Using lldb-dap today on a large binary (for example, I have been debugging an iOS application built for debugging that is ~650MB + 1.3GB of dSYMs).

If you hit a breakpoint and try to perform some operations like stepping or inspecting a variable is not uncommon for lldb-dap to block and appear to hang for a bit.

This is primarily due to the sequential nature of how lldb-dap handles requests.

For example, when you hit a breakpoint the DAP flow is:

event 'stopped'
request 'threads'
request 'stackTrace' { levels: 1, threadId: '<stopped-thread>' }
request 'breakpointLocations' { '<stackTrace[0]>' }
request 'stackTrace' { levels: 19, startFrame: 1, threadId: '<stopped-thread>' }
request 'scopes' { frameId: '<stopped-thread-frame>' }
request 'variables' { variablesReference: 1 }

This chain of events alone on the app I am debugging took ~3s, during which you cannot step or continue the process. If you step, then there is another delay of approx. ~3s as the same data is fetched for the new stopped event.

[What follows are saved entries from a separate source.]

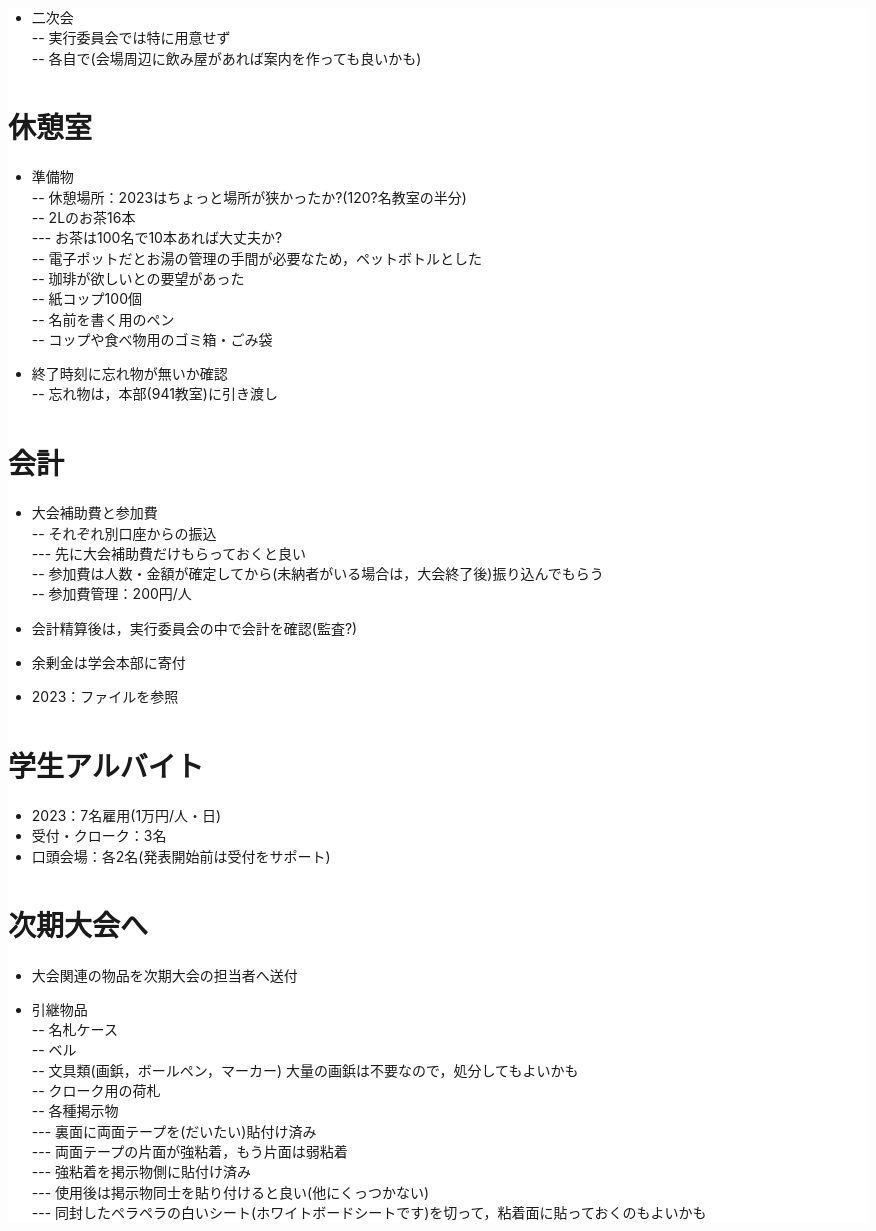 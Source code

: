 - 二次会   
  -- 実行委員会では特に用意せず   
  -- 各自で(会場周辺に飲み屋があれば案内を作っても良いかも)   

# 休憩室

- 準備物   
  -- 休憩場所：2023はちょっと場所が狭かったか?(120?名教室の半分)   
  -- 2Lのお茶16本   
    --- お茶は100名で10本あれば大丈夫か?   
  -- 電子ポットだとお湯の管理の手間が必要なため，ペットボトルとした   
  -- 珈琲が欲しいとの要望があった   
  -- 紙コップ100個   
  -- 名前を書く用のペン   
  -- コップや食べ物用のゴミ箱・ごみ袋   

- 終了時刻に忘れ物が無いか確認   
  -- 忘れ物は，本部(941教室)に引き渡し   

# 会計

- 大会補助費と参加費   
  -- それぞれ別口座からの振込   
    --- 先に大会補助費だけもらっておくと良い   
  -- 参加費は人数・金額が確定してから(未納者がいる場合は，大会終了後)振り込んでもらう  
  -- 参加費管理：200円/人   

- 会計精算後は，実行委員会の中で会計を確認(監査?)   
- 余剰金は学会本部に寄付   
- 2023：ファイルを参照   

# 学生アルバイト

- 2023：7名雇用(1万円/人・日)   
- 受付・クローク：3名   
- 口頭会場：各2名(発表開始前は受付をサポート)   

# 次期大会へ

- 大会関連の物品を次期大会の担当者へ送付   

- 引継物品   
  -- 名札ケース   
  -- ベル   
  -- 文具類(画鋲，ボールペン，マーカー) 大量の画鋲は不要なので，処分してもよいかも   
  -- クローク用の荷札   
  -- 各種掲示物   
    --- 裏面に両面テープを(だいたい)貼付け済み   
    --- 両面テープの片面が強粘着，もう片面は弱粘着   
    --- 強粘着を掲示物側に貼付け済み   
    --- 使用後は掲示物同士を貼り付けると良い(他にくっつかない)   
    --- 同封したペラペラの白いシート(ホワイトボードシートです)を切って，粘着面に貼っておくのもよいかも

Additionally if you accidentally hovered over a very large or complex variable (say a UIViewController with many properties) then tried to step your step request would be blocked by the hover request.

To get a sense of how this is affecting lldb-dap, I did some profiling while stopping and stepping through the large app that includes swift, obj-c and c++ code and here is a breakdown of the lldb-dap time spent:

request_variables (35% of my trace)
request_stackTrace (27%)
request_threads (16%)
request_breakpointLocations (8%)
(other…)

Part of the Debug Adapter Protocol to help address this is support for the cancel request. For example, if you hover over a variable then move the cursor off the variable before the response has been sent a cancel request will be made.

Debug Adapter Protocol Cancel Spec

Proposal

I think to address the responsiveness and improve the overall debugging experience we can refactor lldb-dap to support cancelling requests.

To support the ability to cancel a request we will need to refactor our IO handling and protocol support to break requests into smaller operations that we can try to process as they arrive and support a mechanism for queuing operations.

There is a very similar problem and implementation of a similar protocol in the llvm project in clangd for handling the Language Server Protocol. In clangd, there is a task dispatcher that will queue operations on a per document basis. We don’t have a precise equivalent in the debugger world.

I started a prototype here [lldb-dap] Creating a new mechanism for registering async request han… · ashgti/llvm-project@5248b79 · GitHub that splits the lldb_dap::DAP::Loop into a reader thread and a queue. The queue is currently not yet supporting cancellation but this would be a first step to creating an async flow.

Additionally, for handling requests, I updated the request handler registration to take a callback, for example:

void request_foo(
    DAP &dap,
    const FooArguments &Args,
    Callback<FooResponseBody> Reply) {
  // ... do some blocking operation, then schedule an async reply ...
  dap.PerformAsyncWork([&](auto result){
    // ... Reply off the request evaluation thread ...
    Reply(result);
  });
}

With this change, we’re more easily able to break up calls into async operations that then call Reply(resultOrError).

The basic flow with this change would be to read the requests as they come in, appending them to a queue and then having a task management mechanism to dequeue requests and dispatch them. I think for the first iteration of this change we can only have a single worker evaluating requests. SBDebugger does have a mechanism for requesting an interrupt SBDebugger::RequestInterrupt() to make an attempt at interrupting a running operation. We may be able to use the RequestInterrupt call to stop some inflight operations, but I think that would be something to consider on a case by case basis (e.g. we may not want to cancel an inflight evaluate request, but an inflight variables request may be okay to cancel).

One major challenge I’ve come across is while prototyping is needing some way to support either cancelling a read or to perform a select style call on the input stream. The existing SelectHelper only supports selecting on Sockets at the moment, not pipes or file handles, this may be something to investigate improving but I’m not as familiar with Windows APIs.